>>>>>
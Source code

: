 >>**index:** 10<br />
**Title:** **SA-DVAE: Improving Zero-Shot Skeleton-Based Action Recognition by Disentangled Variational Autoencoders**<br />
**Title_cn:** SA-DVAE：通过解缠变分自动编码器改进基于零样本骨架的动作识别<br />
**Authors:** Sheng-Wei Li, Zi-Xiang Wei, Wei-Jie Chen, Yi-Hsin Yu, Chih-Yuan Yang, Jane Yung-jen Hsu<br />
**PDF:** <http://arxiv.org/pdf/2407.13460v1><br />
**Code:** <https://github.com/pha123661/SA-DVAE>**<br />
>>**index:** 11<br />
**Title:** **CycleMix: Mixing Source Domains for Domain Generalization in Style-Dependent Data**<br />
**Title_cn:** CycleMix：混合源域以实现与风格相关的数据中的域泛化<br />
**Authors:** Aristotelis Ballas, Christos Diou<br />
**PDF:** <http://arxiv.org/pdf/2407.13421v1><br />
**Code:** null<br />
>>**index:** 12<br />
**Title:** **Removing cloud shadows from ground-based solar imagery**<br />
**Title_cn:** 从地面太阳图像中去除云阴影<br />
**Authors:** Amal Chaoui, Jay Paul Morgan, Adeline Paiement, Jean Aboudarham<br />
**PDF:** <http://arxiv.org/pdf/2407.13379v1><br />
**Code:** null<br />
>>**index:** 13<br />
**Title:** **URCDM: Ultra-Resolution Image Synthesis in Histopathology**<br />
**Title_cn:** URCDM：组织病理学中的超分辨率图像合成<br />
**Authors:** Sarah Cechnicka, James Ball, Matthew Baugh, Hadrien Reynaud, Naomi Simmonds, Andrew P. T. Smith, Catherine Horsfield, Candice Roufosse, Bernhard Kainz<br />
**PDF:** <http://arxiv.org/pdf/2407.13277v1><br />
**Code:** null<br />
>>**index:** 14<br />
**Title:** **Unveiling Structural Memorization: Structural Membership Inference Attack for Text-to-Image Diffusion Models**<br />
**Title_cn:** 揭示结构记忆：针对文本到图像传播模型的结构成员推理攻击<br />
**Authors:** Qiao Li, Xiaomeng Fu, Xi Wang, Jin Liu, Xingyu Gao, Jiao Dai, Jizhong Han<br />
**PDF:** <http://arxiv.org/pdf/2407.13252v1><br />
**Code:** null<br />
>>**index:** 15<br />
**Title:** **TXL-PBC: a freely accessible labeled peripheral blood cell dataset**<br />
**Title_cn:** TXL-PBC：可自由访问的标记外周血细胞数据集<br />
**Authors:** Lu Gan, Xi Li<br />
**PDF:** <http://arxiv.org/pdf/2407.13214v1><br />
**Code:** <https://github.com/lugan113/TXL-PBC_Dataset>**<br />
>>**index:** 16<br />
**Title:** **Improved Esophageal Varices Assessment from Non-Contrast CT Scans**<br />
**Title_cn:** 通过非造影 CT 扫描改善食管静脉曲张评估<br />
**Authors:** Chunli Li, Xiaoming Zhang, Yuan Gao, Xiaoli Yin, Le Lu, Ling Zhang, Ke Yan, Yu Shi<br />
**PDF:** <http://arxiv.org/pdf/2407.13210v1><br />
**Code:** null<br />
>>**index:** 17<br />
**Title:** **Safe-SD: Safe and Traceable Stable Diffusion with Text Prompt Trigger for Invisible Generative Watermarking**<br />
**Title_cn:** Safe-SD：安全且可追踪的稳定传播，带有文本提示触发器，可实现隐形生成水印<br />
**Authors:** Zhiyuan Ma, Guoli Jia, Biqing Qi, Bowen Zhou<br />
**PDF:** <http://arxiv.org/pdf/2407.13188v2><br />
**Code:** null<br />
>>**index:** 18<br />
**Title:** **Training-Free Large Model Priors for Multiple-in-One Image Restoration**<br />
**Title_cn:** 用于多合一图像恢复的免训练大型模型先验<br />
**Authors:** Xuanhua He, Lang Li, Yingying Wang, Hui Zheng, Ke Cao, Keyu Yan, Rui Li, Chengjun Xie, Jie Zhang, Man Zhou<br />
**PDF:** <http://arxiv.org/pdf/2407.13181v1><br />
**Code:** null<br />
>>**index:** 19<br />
<<<<<
Task requirements
Output the listing verbatim through the "Style-Dependent Data**<br />" line.

Response for this exercise
Source code

: >>**index:** 10<br />
**Title:** **SA-DVAE: Improving Zero-Shot Skeleton-Based Action Recognition by Disentangled Variational Autoencoders**<br />
**Title_cn:** SA-DVAE：通过解缠变分自动编码器改进基于零样本骨架的动作识别<br />
**Authors:** Sheng-Wei Li, Zi-Xiang Wei, Wei-Jie Chen, Yi-Hsin Yu, Chih-Yuan Yang, Jane Yung-jen Hsu<br />
**PDF:** <http://arxiv.org/pdf/2407.13460v1><br />
**Code:** <https://github.com/pha123661/SA-DVAE>**<br />
>>**index:** 11<br />
**Title:** **CycleMix: Mixing Source Domains for Domain Generalization in Style-Dependent Data**<br />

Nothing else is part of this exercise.